Is it legal to play DFS for real money in Texas? There appears to be no problem for DFS players who want to take part in DFS contests in the state.
Is it legal for DFS operators to take customers in Texas? That’s a complicated question, but several sites do still accept players in the state.
For a snapshot of which DFS sites allow players from which states, click here.
DraftKings is the largest daily fantasy site that still accepts players from Texas for real-money contests.
DraftKings is challenging the opinion issued by the Texas attorney general that DFS is illegal gambling under state law. It still accepts Texas residents for real-money contests, as of the start of NFL season.
While a court case is pending, DraftKings has continued to take customers in the state.
FanDuel does not currently serve the Texas market with real-money DFS contests. Players in Texas can still play DFS contests with no entry fees.
FanDuel entered into a settlement with the Texas AG early in 2016 to avoid any possible legal issues down the road.
FanDuel appears unlikely to return to the Texas market unless the legislature passes a new law in 2017 expressly legalizing DFS.
Yahoo is the third largest DFS operator, and it also takes customers for real-money play in the state.
Fantasy Aces and FantasyDraft are among the other operators that also accept Texas residents.
Before this year, almost all DFS operators allowed users to play for real money at their sites.

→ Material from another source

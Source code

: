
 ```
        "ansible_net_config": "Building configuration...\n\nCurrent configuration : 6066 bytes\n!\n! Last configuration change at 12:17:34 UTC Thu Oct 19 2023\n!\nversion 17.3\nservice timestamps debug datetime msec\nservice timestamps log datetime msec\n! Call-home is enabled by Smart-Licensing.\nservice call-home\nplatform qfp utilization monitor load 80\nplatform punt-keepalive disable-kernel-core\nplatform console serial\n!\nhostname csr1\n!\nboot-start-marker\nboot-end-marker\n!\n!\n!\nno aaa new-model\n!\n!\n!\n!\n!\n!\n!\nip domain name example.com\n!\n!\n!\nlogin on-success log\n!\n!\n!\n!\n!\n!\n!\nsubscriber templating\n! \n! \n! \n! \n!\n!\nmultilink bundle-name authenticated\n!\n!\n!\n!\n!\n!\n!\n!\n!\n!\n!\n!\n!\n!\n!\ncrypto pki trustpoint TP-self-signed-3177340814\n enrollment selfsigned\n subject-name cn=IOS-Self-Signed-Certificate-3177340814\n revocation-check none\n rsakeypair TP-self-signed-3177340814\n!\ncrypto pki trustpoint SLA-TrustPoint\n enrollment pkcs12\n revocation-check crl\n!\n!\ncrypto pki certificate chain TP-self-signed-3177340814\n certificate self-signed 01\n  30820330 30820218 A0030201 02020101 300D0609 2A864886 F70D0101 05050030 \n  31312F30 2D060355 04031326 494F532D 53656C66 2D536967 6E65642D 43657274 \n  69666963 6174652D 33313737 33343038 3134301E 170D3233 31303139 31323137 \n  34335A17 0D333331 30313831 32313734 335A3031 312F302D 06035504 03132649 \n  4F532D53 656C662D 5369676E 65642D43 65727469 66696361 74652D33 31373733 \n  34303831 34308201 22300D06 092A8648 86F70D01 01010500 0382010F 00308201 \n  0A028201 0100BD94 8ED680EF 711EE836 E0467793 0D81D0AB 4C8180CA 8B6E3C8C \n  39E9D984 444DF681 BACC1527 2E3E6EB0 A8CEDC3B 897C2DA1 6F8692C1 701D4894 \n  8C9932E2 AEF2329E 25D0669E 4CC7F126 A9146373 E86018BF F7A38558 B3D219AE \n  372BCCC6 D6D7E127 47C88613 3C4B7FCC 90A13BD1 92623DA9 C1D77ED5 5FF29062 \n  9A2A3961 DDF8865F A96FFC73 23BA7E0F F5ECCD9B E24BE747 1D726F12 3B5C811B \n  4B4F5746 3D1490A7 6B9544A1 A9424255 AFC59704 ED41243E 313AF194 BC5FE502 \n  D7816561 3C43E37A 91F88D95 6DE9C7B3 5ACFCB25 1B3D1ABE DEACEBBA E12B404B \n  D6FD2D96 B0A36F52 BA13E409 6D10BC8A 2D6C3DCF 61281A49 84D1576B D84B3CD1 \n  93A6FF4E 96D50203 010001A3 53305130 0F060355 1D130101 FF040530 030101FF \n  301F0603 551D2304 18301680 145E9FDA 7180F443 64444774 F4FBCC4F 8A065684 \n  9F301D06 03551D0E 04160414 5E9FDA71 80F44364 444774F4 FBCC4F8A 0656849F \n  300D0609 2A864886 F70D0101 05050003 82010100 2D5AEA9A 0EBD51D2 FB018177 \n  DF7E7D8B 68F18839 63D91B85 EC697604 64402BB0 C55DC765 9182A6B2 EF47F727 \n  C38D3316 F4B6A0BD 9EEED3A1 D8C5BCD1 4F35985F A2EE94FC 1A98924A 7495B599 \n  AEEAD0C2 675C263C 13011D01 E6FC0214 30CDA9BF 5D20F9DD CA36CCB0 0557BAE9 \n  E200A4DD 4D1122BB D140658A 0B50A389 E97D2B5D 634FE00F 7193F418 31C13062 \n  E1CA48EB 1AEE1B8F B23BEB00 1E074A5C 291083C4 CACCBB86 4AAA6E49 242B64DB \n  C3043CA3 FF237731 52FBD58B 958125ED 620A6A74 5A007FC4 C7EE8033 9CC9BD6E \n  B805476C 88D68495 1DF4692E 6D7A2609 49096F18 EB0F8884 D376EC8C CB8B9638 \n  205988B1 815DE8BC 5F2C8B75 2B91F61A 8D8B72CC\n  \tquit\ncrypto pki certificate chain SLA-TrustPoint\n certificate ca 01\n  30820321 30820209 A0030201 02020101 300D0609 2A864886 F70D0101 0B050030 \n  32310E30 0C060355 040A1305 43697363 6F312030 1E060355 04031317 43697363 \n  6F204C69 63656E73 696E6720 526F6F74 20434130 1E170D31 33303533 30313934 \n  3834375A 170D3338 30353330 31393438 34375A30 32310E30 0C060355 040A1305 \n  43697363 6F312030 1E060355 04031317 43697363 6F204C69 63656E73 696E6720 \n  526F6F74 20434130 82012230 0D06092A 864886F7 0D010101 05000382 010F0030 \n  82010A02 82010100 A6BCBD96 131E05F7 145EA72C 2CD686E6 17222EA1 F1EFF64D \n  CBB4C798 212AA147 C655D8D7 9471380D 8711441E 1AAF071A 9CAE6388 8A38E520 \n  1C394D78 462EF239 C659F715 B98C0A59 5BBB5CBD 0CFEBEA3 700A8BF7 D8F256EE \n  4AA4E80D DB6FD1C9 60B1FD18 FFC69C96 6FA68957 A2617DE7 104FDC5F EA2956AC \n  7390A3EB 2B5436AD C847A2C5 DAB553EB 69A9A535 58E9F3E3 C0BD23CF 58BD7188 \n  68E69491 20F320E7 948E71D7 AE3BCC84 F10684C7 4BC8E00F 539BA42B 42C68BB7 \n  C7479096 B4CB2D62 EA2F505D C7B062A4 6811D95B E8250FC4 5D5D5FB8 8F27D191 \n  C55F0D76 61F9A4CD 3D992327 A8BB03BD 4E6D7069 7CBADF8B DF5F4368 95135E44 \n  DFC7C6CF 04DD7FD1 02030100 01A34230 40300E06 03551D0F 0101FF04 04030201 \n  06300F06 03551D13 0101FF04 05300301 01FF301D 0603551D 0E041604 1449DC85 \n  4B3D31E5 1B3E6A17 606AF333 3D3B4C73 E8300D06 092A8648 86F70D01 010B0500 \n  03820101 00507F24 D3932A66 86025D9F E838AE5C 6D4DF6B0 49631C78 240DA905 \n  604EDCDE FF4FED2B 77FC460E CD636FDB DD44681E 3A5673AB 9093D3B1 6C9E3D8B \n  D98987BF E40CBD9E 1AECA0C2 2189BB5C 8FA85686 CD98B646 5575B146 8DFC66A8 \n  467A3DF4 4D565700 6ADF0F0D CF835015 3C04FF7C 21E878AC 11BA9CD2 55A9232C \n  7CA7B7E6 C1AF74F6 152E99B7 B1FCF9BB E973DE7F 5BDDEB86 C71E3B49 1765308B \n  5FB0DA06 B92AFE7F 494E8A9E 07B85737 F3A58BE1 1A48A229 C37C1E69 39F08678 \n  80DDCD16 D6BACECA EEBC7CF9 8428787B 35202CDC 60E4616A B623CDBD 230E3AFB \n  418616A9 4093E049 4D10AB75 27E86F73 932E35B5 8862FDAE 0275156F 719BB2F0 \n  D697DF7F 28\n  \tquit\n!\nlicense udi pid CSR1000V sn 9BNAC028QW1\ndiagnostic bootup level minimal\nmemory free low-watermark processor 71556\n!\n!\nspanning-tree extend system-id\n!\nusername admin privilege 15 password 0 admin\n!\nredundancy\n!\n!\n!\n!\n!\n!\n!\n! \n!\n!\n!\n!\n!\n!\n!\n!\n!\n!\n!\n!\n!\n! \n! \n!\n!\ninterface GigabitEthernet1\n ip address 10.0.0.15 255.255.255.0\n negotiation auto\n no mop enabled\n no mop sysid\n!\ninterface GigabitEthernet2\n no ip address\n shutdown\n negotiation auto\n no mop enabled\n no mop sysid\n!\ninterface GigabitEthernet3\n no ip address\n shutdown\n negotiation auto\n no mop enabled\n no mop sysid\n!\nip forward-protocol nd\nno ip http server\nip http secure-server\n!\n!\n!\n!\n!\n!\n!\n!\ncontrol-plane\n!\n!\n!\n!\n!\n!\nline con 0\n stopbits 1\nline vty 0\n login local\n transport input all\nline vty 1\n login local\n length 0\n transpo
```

That all changed in January, when Attorney General Ken Paxton issued an opinion that said, in part:
Under section 47.02 of the Penal Code, a person commits an offense if he or she makes a bet on the partial or final result of a game or contest or on the performance of a participant in a game or contest. Because the outcome of games in daily fantasy sports leagues depends partially on chance, an individual’s payment of a fee to participate in such activities is a bet. Accordingly, a court would likely determine that participation in daily fantasy sports leagues is illegal gambling ‘under section 47.02 of the Penal Code.
While DraftKings and FanDuel initially released statements saying they disagreed with that opinion, things were quiet in the short term. Then came the revelation in March that FanDuel had been working on a settlement with Paxton; DraftKings, decided to go its own way and fight the opinion in court.
Nothing has changed in the interim.
That depends on whom you ask. According to the Texas AG and some experts specializing in gambling law, it is illegal to offer. Lawyers for the DFS sites would beg to differ.
So far, there has been no momentum from any state — Texas included — seeking to take any type of action against people who are playing DFS. The concern would be for the operators running DFS contests, generally not for players.
Only one state has actually sought to take action against DFS operators, to date — New York. And that state eventually legalized DFS contests in the summer of 2016.